### WHAT THE TASK ASKS
In the listing below, start your output at the line with "- **개발** 소프트웨어" and end it after the line with "- **테스트 도구**", copying every line exactly.

### DATA PROVIDED
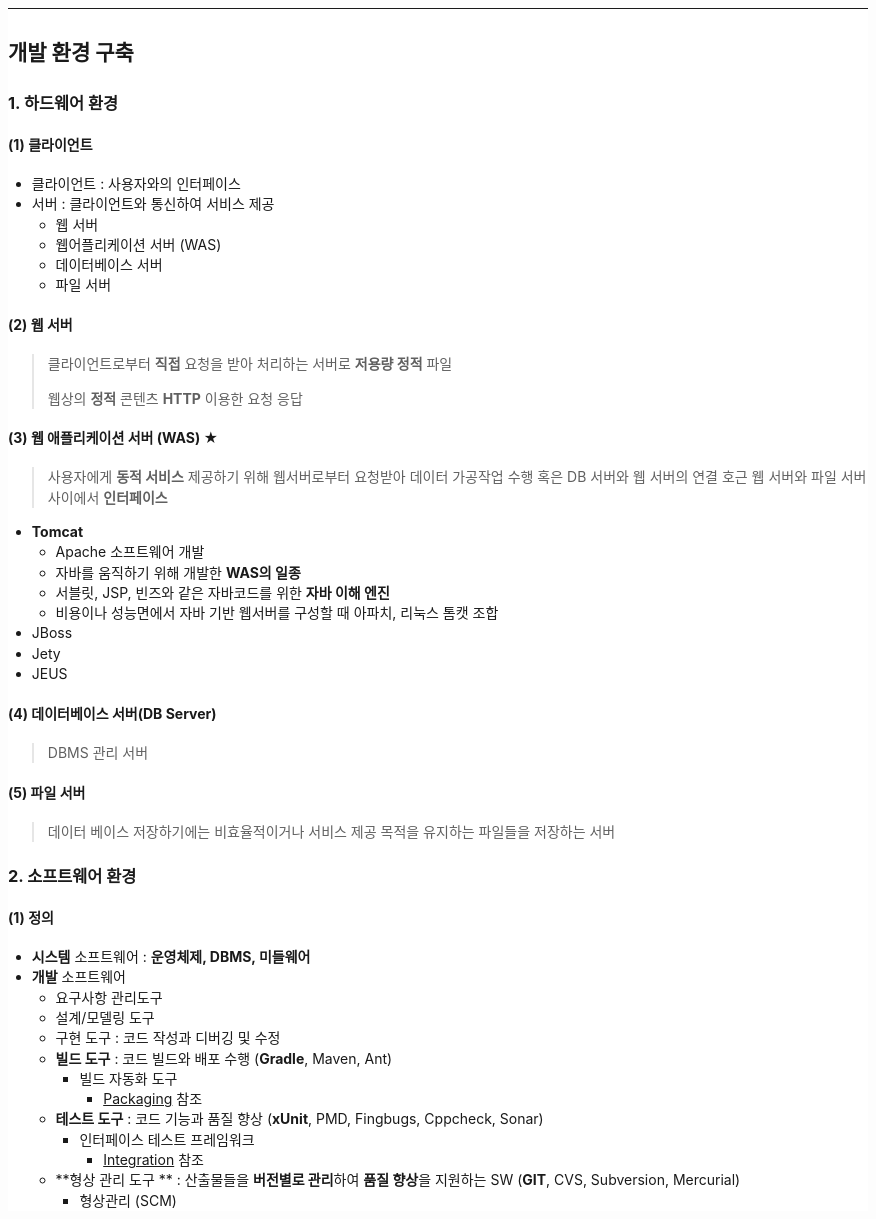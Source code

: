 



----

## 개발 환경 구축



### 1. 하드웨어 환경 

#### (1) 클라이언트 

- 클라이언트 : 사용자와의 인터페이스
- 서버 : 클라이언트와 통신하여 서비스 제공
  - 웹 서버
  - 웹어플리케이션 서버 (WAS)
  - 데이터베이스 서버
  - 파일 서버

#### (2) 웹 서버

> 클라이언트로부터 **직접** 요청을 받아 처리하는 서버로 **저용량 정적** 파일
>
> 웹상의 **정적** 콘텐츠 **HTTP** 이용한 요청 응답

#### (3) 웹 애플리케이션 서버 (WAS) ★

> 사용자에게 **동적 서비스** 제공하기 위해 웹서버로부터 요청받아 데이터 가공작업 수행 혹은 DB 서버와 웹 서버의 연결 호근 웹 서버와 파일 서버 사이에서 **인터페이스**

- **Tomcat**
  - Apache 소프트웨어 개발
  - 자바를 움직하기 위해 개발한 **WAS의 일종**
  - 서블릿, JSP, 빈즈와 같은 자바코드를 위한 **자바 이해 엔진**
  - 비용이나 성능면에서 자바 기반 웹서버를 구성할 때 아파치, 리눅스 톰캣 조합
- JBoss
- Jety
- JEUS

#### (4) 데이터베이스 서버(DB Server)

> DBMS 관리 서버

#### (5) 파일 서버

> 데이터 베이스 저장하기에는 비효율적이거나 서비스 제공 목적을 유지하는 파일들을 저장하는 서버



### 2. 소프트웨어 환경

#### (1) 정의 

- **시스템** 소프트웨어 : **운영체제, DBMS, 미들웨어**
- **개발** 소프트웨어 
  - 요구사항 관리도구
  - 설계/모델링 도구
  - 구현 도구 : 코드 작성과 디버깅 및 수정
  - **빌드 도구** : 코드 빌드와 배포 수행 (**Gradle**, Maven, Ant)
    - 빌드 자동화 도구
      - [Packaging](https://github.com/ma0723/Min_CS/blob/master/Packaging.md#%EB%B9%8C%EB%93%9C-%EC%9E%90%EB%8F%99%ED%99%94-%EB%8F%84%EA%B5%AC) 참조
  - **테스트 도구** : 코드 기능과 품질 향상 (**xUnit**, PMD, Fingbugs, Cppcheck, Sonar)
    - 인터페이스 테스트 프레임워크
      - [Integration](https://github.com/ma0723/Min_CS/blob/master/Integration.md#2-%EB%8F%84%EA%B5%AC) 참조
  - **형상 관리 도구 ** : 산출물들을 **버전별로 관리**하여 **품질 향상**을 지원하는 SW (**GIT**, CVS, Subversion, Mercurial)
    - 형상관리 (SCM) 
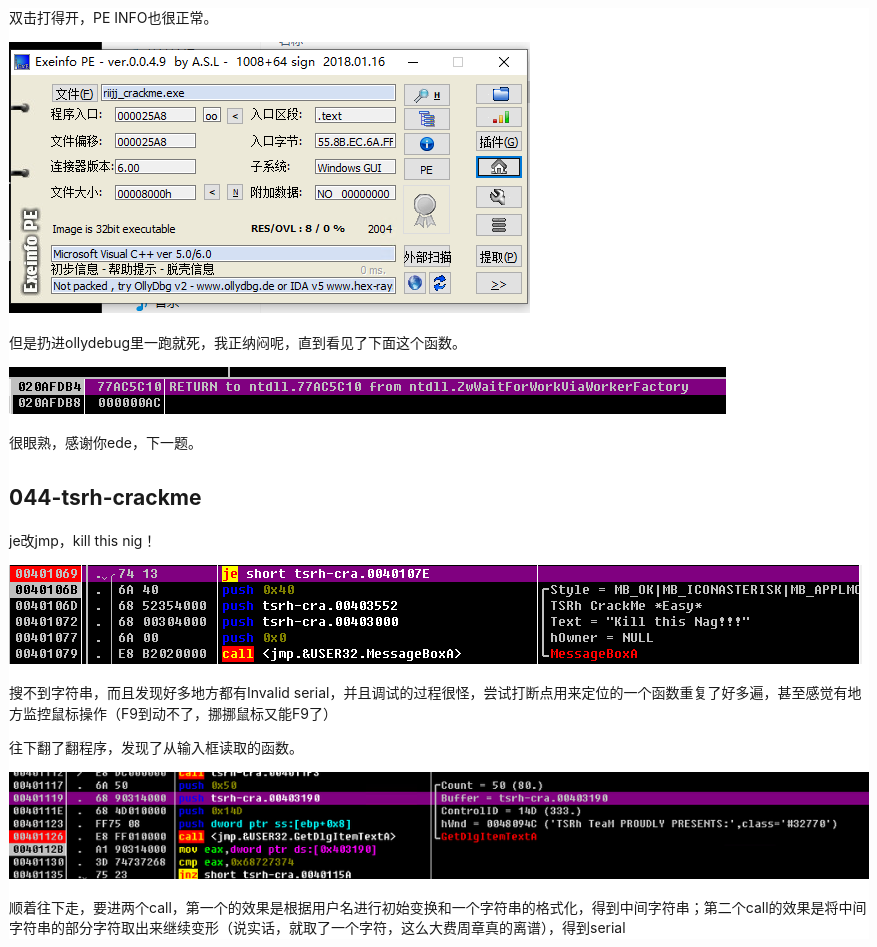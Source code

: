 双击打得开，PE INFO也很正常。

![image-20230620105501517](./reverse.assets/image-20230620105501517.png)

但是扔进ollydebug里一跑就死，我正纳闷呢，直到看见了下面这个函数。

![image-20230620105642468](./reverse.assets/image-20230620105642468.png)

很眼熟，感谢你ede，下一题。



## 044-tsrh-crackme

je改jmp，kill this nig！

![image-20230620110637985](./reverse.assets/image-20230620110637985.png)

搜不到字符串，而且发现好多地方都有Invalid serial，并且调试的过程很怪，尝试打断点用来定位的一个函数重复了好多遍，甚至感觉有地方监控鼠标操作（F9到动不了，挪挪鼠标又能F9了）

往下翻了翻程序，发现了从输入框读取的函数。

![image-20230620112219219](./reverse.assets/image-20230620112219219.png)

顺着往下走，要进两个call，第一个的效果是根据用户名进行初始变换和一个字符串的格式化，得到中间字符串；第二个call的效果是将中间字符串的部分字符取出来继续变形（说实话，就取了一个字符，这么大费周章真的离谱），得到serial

==

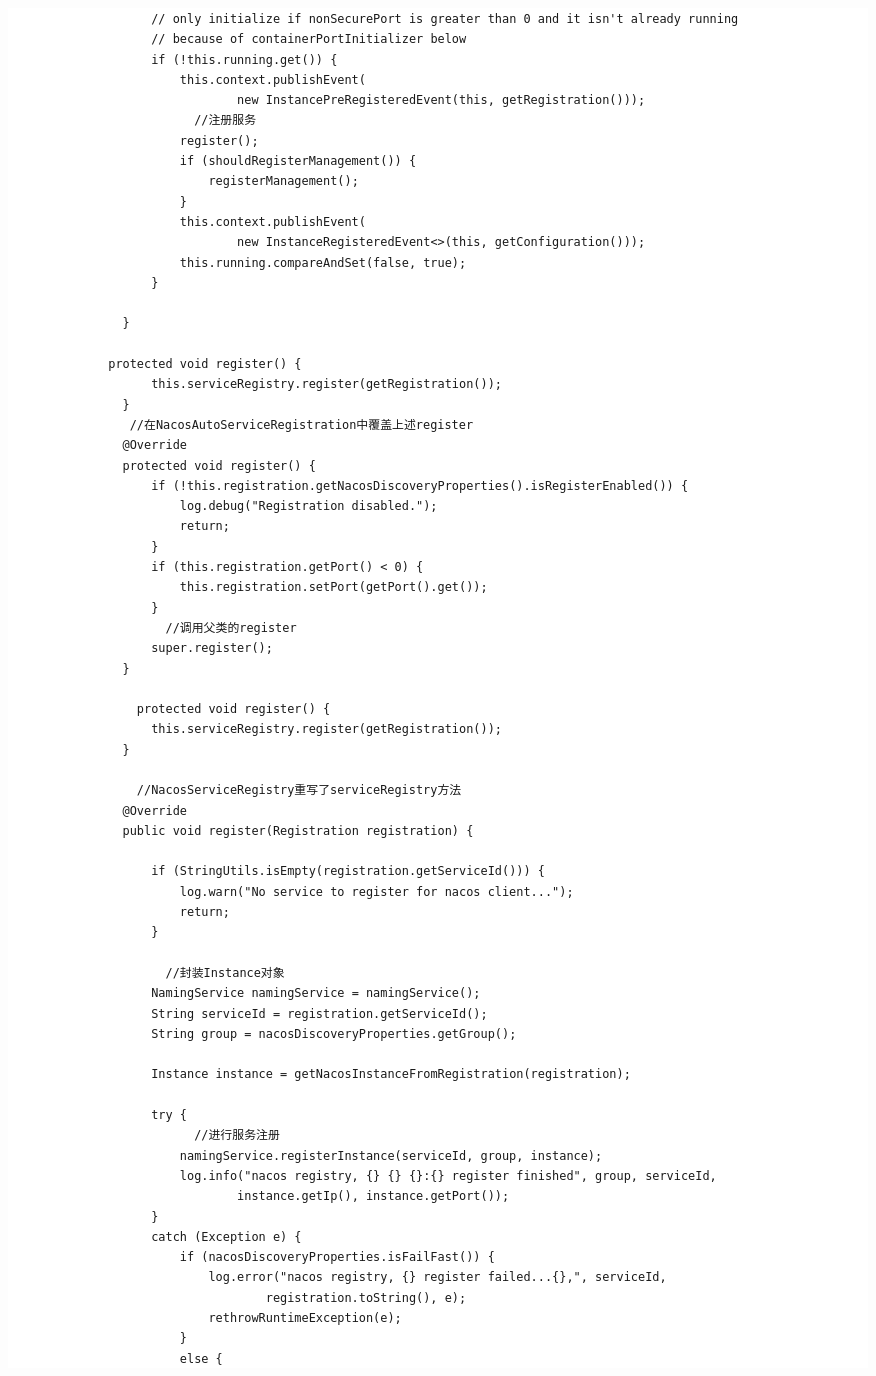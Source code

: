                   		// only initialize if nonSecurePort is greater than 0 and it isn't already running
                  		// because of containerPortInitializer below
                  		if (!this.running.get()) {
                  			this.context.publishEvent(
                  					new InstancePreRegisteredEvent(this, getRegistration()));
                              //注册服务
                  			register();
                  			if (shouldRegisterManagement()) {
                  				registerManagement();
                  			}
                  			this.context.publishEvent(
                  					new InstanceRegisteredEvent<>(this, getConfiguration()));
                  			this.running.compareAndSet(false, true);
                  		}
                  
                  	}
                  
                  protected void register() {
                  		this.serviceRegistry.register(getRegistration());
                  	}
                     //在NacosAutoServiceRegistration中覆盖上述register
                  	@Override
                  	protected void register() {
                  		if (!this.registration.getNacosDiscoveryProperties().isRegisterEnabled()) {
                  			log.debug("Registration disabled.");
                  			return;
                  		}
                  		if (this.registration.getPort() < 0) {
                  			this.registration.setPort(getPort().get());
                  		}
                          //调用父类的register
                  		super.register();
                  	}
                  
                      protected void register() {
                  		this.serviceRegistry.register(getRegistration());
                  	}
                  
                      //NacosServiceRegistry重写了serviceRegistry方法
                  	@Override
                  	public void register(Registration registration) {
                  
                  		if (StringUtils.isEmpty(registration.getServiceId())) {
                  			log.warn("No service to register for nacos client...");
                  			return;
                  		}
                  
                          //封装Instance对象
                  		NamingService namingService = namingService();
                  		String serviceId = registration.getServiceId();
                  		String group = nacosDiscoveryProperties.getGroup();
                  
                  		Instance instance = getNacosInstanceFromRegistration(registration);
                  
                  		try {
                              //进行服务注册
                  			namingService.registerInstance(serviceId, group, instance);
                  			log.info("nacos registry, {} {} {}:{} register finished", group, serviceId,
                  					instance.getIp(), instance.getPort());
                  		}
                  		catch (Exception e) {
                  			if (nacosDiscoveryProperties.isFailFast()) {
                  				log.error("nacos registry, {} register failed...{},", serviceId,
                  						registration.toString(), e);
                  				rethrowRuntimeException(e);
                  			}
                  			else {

### WRITTEN RESPONSE
- **개발** 소프트웨어 
  - 요구사항 관리도구
  - 설계/모델링 도구
  - 구현 도구 : 코드 작성과 디버깅 및 수정
  - **빌드 도구** : 코드 빌드와 배포 수행 (**Gradle**, Maven, Ant)
    - 빌드 자동화 도구
      - [Packaging](https://github.com/ma0723/Min_CS/blob/master/Packaging.md#%EB%B9%8C%EB%93%9C-%EC%9E%90%EB%8F%99%ED%99%94-%EB%8F%84%EA%B5%AC) 참조
  - **테스트 도구** : 코드 기능과 품질 향상 (**xUnit**, PMD, Fingbugs, Cppcheck, Sonar)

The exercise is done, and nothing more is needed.